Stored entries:

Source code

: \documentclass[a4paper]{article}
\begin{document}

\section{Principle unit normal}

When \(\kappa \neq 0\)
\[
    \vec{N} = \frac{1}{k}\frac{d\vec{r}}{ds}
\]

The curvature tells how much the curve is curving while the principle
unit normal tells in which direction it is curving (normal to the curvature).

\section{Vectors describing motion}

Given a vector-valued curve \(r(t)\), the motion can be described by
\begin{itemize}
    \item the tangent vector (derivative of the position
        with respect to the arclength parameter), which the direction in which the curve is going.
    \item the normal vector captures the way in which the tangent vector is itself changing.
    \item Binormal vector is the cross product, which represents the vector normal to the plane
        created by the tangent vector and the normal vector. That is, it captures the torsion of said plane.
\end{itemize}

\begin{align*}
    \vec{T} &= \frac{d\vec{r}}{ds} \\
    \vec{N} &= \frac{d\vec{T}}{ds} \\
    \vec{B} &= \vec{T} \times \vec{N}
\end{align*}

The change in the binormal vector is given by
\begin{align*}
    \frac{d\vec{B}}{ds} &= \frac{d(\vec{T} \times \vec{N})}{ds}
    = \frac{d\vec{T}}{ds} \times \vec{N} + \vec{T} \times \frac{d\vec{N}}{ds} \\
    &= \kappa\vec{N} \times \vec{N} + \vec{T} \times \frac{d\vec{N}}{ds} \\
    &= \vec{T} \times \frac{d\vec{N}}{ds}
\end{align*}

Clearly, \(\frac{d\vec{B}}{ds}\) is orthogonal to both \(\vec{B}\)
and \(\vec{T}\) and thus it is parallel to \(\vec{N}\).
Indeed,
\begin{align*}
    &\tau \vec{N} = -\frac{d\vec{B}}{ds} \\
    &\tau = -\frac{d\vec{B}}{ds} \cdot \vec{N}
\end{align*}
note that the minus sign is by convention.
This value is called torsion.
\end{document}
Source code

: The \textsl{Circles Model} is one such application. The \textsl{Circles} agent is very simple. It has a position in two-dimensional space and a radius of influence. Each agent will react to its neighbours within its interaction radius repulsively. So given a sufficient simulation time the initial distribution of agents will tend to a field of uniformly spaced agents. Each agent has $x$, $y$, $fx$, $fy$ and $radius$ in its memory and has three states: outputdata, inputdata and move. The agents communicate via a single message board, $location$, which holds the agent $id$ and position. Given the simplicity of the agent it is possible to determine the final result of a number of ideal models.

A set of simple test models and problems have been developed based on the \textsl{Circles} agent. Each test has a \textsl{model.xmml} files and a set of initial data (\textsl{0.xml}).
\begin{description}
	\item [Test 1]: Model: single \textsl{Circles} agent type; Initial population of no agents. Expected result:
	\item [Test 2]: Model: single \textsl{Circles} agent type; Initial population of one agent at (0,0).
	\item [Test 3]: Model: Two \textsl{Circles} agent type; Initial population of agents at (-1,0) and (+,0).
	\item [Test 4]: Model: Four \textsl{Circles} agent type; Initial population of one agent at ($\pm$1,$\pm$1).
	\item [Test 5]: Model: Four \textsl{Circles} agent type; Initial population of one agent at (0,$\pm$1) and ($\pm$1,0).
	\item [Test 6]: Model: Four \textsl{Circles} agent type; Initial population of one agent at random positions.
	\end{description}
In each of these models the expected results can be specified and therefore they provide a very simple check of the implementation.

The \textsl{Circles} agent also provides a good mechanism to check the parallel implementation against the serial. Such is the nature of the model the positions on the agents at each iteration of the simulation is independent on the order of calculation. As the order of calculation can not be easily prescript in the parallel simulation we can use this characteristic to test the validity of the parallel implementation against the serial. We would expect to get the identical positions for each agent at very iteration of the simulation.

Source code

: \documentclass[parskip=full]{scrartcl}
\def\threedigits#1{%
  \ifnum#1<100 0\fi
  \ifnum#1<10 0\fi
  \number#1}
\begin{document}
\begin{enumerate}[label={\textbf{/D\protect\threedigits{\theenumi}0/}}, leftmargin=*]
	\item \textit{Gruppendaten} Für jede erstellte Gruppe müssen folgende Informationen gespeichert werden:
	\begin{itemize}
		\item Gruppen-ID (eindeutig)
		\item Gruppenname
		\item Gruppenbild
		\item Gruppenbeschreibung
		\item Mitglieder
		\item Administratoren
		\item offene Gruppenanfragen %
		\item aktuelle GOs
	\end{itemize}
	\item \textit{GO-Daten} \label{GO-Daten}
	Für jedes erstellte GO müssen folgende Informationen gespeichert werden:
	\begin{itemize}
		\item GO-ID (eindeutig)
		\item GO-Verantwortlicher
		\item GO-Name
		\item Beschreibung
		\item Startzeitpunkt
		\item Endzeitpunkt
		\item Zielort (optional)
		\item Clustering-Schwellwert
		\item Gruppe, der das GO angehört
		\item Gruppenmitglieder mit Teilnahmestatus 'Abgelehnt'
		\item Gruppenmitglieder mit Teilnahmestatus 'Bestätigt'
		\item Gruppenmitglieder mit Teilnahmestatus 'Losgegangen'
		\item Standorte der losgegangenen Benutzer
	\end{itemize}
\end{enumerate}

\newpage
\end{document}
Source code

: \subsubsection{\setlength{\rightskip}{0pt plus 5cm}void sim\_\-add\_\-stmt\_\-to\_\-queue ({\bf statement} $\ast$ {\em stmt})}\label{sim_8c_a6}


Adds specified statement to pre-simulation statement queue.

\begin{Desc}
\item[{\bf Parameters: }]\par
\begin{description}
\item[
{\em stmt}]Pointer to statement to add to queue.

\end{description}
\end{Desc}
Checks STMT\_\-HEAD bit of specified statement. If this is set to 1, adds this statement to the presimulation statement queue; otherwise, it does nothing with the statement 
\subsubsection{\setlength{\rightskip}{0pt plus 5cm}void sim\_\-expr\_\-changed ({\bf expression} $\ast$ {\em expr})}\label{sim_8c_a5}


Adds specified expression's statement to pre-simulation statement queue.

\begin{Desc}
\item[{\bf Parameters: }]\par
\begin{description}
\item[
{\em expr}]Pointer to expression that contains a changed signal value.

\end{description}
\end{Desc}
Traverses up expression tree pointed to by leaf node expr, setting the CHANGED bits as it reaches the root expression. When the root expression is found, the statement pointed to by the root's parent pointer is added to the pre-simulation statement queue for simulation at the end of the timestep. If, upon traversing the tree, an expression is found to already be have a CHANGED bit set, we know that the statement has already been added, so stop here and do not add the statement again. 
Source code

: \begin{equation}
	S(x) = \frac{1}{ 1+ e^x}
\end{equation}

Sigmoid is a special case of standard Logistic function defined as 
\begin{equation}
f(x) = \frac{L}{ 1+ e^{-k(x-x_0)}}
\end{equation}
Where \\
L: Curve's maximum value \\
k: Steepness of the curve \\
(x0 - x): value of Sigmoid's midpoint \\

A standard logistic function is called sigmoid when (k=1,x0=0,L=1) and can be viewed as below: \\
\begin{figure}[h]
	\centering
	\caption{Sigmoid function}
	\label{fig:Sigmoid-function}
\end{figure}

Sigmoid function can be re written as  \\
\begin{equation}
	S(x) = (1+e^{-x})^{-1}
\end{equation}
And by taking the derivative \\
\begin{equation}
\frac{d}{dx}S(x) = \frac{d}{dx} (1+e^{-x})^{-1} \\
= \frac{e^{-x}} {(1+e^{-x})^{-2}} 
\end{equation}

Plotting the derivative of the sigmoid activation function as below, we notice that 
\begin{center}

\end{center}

(Task item) Look through the entries above and count each line holding "Gruppenmitglieder"; report the count alone.

(Your response) 3